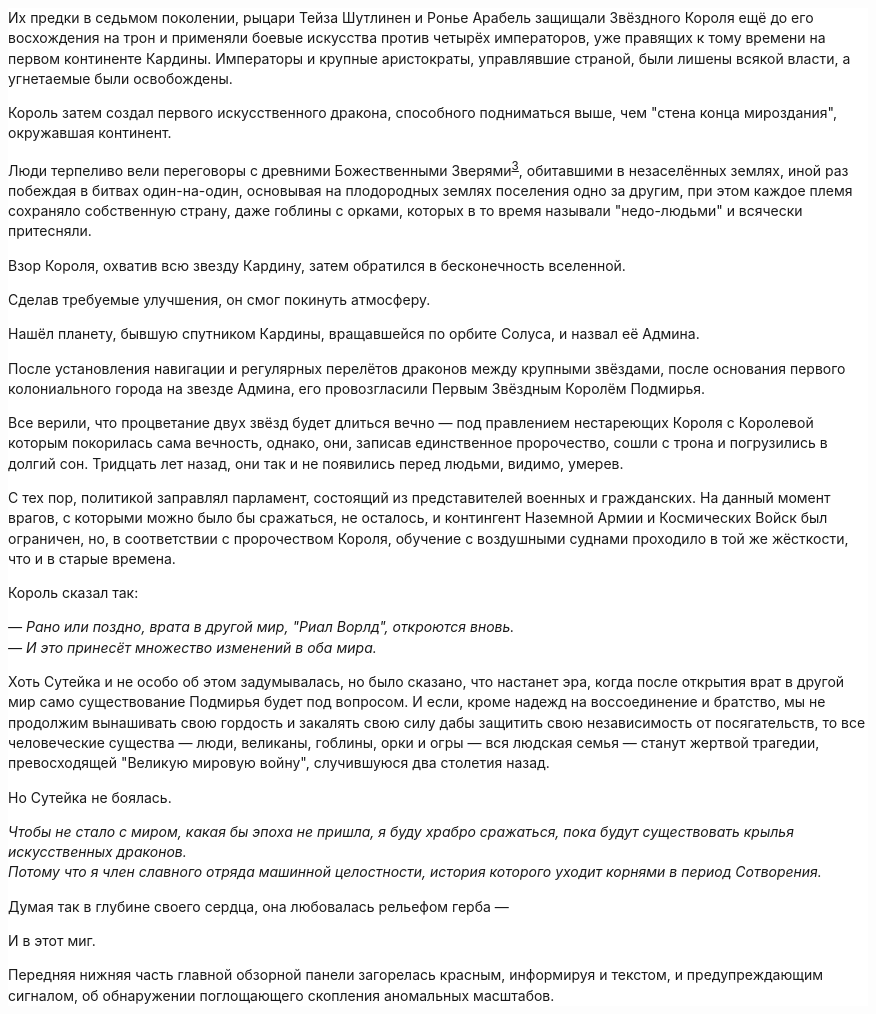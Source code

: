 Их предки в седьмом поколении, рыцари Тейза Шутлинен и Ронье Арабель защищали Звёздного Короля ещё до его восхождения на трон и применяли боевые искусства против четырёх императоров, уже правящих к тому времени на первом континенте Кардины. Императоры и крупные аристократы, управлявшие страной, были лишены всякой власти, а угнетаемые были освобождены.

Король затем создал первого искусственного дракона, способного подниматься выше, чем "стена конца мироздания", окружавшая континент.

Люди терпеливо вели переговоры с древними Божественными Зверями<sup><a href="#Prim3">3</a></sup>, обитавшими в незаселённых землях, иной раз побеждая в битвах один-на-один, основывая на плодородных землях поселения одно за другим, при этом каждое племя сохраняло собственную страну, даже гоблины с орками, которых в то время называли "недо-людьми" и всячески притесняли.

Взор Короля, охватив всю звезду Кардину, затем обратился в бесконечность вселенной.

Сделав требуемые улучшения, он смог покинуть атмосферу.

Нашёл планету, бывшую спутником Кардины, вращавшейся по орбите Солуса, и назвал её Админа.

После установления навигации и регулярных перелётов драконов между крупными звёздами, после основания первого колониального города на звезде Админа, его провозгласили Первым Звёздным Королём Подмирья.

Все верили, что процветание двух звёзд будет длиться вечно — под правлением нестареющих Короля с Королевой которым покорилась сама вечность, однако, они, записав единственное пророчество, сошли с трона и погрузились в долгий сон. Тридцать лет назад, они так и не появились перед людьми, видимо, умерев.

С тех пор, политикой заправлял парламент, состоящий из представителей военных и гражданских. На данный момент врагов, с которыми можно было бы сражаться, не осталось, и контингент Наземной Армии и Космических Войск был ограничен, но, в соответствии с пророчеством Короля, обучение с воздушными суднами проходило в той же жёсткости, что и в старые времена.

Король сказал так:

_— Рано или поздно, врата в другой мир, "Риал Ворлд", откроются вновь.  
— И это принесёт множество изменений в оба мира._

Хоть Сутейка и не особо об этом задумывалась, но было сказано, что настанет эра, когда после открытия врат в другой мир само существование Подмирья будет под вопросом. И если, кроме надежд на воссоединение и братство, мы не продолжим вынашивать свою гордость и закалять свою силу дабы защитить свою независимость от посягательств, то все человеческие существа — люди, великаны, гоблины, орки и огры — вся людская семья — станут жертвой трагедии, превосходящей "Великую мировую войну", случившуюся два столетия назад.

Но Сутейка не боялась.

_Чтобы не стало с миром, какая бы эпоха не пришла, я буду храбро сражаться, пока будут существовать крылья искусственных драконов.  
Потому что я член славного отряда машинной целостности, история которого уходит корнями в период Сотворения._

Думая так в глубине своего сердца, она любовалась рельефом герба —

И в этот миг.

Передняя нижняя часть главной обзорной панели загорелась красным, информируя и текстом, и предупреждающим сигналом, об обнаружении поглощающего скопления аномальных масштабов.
..........
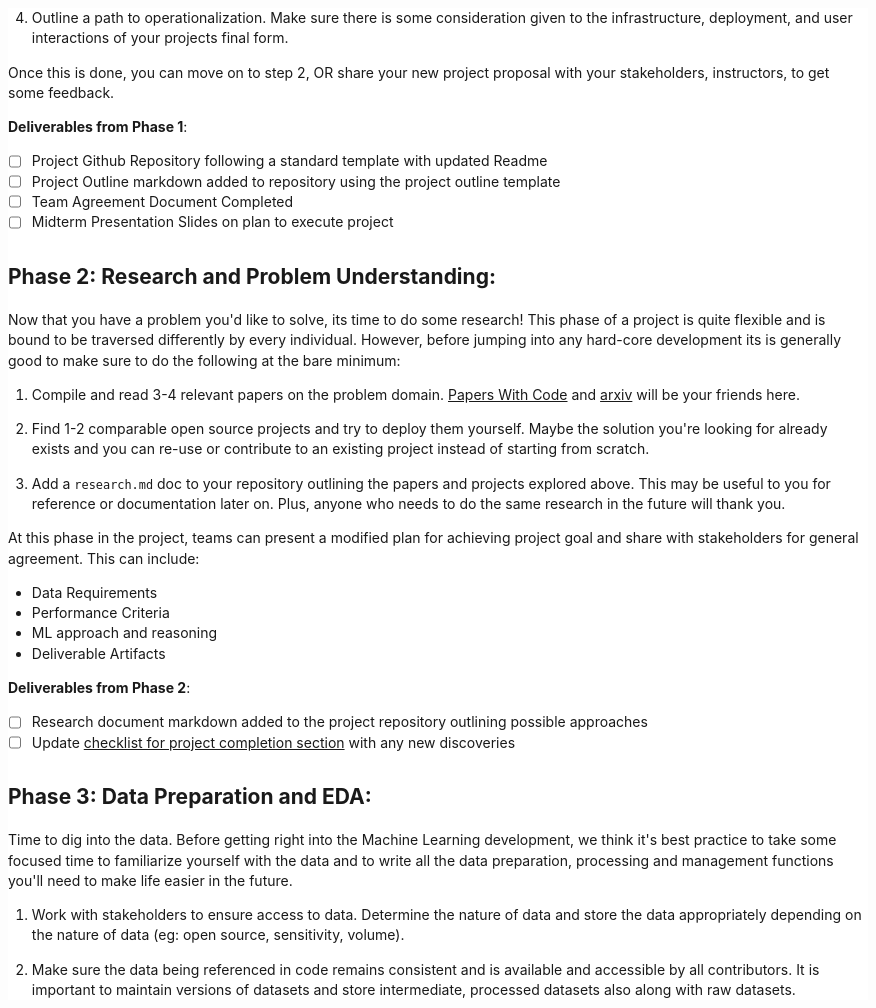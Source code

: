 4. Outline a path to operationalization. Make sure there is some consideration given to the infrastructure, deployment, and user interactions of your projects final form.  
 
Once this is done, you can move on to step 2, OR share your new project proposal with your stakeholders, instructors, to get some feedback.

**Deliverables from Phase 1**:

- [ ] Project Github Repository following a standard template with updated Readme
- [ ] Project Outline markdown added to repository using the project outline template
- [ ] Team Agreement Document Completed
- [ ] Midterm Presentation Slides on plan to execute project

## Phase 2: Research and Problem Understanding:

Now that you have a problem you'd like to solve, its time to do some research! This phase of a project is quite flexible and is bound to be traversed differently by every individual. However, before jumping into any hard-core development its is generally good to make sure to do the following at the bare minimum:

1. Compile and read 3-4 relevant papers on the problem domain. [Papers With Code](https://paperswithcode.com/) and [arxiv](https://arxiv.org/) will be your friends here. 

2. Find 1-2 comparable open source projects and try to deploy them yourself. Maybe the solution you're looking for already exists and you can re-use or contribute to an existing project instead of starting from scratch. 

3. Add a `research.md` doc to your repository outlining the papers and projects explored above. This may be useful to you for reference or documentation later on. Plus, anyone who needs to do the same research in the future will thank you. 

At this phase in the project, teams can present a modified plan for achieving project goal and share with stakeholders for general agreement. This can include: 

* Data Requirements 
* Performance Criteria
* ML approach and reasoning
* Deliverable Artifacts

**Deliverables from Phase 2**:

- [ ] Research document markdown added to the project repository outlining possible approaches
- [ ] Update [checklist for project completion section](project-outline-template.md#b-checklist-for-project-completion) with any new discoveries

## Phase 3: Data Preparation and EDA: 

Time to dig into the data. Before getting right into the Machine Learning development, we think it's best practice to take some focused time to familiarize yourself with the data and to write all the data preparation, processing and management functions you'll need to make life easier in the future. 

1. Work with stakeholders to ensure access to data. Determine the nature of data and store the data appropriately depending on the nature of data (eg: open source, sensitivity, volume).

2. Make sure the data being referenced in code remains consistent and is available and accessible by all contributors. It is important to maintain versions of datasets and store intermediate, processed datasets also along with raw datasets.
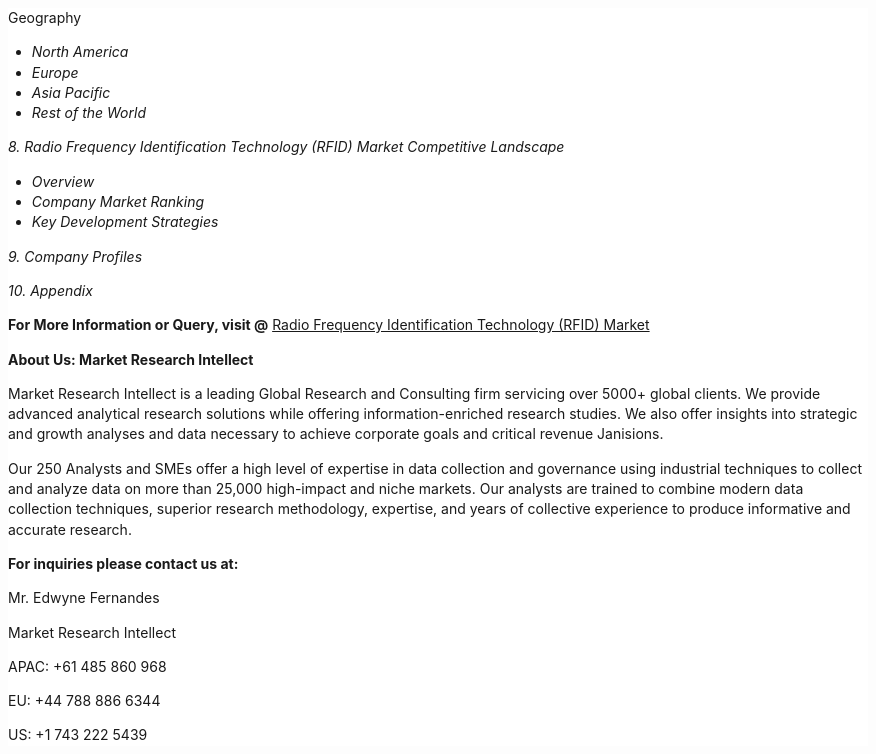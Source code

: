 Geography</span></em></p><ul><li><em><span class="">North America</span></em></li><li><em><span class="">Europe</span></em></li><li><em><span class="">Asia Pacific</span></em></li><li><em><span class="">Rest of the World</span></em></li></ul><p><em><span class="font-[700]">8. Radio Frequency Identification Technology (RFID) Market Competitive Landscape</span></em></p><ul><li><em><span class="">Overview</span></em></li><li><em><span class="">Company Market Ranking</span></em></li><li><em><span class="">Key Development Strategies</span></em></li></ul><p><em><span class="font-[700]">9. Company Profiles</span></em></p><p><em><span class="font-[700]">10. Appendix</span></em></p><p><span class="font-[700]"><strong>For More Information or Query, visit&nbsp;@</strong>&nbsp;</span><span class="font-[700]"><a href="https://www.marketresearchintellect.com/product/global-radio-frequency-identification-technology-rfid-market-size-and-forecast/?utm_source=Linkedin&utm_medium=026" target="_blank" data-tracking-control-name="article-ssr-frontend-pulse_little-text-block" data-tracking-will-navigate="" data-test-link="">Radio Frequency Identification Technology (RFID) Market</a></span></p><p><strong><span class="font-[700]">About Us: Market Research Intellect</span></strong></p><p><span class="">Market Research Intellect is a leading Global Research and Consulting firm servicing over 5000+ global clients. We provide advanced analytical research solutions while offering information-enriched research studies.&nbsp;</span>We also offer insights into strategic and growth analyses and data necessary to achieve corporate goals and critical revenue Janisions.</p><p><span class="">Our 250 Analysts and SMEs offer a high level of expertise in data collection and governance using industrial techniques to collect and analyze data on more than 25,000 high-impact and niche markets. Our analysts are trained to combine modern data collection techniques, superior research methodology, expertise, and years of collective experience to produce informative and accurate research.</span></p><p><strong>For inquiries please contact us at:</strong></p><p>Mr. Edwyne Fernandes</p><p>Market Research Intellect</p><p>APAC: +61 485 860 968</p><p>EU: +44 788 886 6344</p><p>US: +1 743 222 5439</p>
..........
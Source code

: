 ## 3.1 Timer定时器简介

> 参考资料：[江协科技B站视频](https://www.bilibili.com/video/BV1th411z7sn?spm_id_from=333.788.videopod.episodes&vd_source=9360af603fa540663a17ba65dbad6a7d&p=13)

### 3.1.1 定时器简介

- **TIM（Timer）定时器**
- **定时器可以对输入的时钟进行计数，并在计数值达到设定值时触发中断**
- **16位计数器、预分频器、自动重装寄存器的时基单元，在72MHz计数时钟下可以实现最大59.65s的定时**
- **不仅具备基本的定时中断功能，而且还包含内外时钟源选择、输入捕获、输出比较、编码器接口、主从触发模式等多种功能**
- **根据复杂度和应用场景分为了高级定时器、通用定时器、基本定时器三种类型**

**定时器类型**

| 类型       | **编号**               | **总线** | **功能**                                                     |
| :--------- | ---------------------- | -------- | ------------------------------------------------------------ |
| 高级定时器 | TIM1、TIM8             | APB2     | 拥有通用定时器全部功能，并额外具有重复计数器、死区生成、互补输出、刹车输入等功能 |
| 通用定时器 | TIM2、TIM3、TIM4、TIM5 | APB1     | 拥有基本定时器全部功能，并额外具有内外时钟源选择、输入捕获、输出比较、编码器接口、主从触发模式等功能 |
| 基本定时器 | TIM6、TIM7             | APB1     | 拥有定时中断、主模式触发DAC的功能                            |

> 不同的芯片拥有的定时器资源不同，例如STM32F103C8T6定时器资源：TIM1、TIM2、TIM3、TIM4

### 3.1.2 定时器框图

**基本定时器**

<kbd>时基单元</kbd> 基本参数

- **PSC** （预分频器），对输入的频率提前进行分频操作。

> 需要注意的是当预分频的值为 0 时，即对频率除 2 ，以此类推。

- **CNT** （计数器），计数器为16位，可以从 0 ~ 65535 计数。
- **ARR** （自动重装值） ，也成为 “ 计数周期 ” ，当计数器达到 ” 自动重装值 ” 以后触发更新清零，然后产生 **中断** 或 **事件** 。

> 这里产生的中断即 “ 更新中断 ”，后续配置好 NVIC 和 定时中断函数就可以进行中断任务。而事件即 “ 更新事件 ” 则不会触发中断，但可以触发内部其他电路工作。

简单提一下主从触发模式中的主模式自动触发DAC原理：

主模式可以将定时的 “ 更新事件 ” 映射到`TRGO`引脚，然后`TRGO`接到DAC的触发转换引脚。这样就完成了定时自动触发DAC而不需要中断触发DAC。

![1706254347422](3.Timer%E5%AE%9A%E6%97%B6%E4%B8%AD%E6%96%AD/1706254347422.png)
..........
Exercise directions: Show every line from the listing above in which the string "plan" appears.

Written solution:
- [ ] Midterm Presentation Slides on plan to execute project
At this phase in the project, teams can present a modified plan for achieving project goal and share with stakeholders for general agreement. This can include: 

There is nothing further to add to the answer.